Ma il film è impari al grande tema. Già nella costruzione della storia, perché l’incidente compare solo alla fine, mentre lungo il film se ne vedono solo sprazzi insufficienti alla comprensione. Così come le persone cui va il dono non sono per lo più individuabili. Solo la donna cui andrà il cuore, Emily (che poi è Rosario Dawson), ha una forte presenza, e anzi con lei si sviluppa un’amicizia che matura poi in amore corrisposto e vissuto; e un poco anche il pianista cieco cui andranno le cornee. Will Smith, poi, resta affatto estraneo al personaggio, al suo dolore e tormento, alla sua volontà di espiazione e di sacrificio; compare piuttosto come quell’emissario dell’agenzia delle entrate che dice di essere. Il film non sviluppa una storia; entra nel bel mezzo dell’azione e non sa raccoglierne le fila, disorientando lo spettatore. Pregevole dal punto di vista visivo, nei frequenti primi piani, nell’armonia dell’insieme.

 

 

Baciami ancora

2010. Vorrebbe essere una continuazione de L’ultimo bacio, il film del 2001 che ebbe fortuna; ma il titolo è estremamente banale.

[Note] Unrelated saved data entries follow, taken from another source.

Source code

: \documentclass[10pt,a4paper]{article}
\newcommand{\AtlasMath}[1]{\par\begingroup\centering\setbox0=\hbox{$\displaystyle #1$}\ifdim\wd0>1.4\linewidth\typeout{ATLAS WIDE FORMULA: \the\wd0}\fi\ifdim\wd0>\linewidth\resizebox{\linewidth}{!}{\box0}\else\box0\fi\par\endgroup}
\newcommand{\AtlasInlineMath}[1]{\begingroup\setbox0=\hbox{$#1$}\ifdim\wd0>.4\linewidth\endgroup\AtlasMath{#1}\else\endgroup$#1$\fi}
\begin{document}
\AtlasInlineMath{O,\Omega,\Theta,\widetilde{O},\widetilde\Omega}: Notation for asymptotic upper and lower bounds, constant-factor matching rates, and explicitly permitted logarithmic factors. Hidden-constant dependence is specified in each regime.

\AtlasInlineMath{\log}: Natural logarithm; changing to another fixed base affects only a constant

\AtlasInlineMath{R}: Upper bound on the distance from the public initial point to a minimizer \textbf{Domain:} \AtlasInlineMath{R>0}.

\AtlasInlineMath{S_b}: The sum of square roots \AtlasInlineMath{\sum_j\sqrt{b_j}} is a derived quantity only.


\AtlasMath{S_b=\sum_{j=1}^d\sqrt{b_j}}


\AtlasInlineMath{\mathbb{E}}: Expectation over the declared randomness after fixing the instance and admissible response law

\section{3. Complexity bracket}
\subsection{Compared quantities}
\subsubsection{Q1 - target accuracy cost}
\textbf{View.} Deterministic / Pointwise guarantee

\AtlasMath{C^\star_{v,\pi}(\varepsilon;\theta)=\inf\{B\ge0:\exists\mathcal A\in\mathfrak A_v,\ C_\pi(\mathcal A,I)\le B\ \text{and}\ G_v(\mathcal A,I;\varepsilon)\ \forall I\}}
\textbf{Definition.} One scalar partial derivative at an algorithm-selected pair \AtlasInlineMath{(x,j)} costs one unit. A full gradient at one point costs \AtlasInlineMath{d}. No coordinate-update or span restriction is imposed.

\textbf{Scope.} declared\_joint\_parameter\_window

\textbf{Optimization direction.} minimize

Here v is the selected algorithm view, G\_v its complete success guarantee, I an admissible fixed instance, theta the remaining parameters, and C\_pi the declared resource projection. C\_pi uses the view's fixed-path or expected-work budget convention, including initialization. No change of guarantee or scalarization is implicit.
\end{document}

Ritorna qui il gruppo degli amici: Carlo (Accorsi), Marco (Favino), i due fratelli Paolo (Santamaria) e Adriano (un Pasotti fuori ruolo), il primo dei quali ha preso la moglie dell’altro mentre l’altro era in carcere per droga, Alberto. Film delle coppie sfasciate, di uomini tormentati, in crisi di nervi, in crisi psicosomatica per stress, con la disperazione finale di Paolo che si uccide con la roulette russa. Siamo a Roma. L’amicizia non riceve grandi manifestazioni. Le donne qui sono in bilico, poco considerate. Film di maschi, soprattutto. Vorrebbe forse rappresentare la crisi della coppia d’oggi, ma è troppo negativo, troppo esagitato, troppo nevrotico. Alla fine due coppie si ricompongono ma in modo poco credibile, specie quella di Marco, per quanto lui spasimasse sempre per lei; ma il comportamento di lei è talmente strano, balzano. Muccino non ha trovato la giusta misura.

 

 

Quello che so sull'amore

2012, per ora l’ultimo film di Muccino, ancora americano. Il titolo italiano non dice nulla; l’originale, Playing for keeps, giocando sempre, è meglio poiché si tratta di un campione di calcio che in seguito ad un incidente, ma a 36 anni, ha lasciato; e che ora allena una squadra di calcio di bambini, quella del figlio, e gioca con loro.

Il suo problema è l’amore del figlio, piccolo ancora, otto-dieci anni, il quale sta con la madre da lui separata; ed è più oltre l’amore di quella donna, recuperarlo, come di fatto avverrà. Non v’è altro: il piccolo, il campo da gioco, le squadre che s’incontrano, i genitori che assistono e tifano; tra questi le donne divorziate o sole che smaniano per il campione, gli gettano le braccia al collo o anche dormono con lui. Ma non v’è passione, non v’è amore, per lui che cerca quell’altra donna e infine la ritrova. Un film che non dice molto, hollywoodiano, con happy end, ma ripetitivo e monotono.